**ABOUT THIS TASK**.
Output range, inclusive: from the line containing "Unit of the" to the line containing "Price of the". Restate those lines from the data below word for word and only those.

Collected data:
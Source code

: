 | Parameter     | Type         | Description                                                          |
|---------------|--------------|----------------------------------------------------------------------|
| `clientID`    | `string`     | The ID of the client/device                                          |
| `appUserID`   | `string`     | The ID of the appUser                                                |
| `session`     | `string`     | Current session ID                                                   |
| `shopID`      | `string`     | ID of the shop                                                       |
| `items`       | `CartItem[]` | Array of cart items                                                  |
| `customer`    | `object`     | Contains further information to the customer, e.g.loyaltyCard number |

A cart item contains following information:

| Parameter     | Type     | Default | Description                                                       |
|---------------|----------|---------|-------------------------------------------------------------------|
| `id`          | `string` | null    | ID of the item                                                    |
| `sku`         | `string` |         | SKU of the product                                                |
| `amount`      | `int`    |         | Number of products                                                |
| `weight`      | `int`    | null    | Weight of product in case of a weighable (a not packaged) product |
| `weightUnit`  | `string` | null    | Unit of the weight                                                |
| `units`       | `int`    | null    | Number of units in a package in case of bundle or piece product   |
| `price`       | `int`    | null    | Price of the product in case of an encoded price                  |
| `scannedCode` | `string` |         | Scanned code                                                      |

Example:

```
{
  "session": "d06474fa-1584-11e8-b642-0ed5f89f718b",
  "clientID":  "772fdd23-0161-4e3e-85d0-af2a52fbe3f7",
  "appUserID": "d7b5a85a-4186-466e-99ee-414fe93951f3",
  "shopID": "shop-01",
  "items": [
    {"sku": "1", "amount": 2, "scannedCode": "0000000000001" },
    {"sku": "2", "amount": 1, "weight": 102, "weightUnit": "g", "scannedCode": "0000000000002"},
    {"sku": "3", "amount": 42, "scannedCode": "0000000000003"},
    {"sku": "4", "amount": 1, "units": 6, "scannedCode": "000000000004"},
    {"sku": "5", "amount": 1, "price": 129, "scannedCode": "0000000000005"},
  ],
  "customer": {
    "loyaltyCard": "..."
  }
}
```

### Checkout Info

**TASK RESPONSE**.
| `weightUnit`  | `string` | null    | Unit of the weight                                                |
| `units`       | `int`    | null    | Number of units in a package in case of bundle or piece product   |
| `price`       | `int`    | null    | Price of the product in case of an encoded price                  |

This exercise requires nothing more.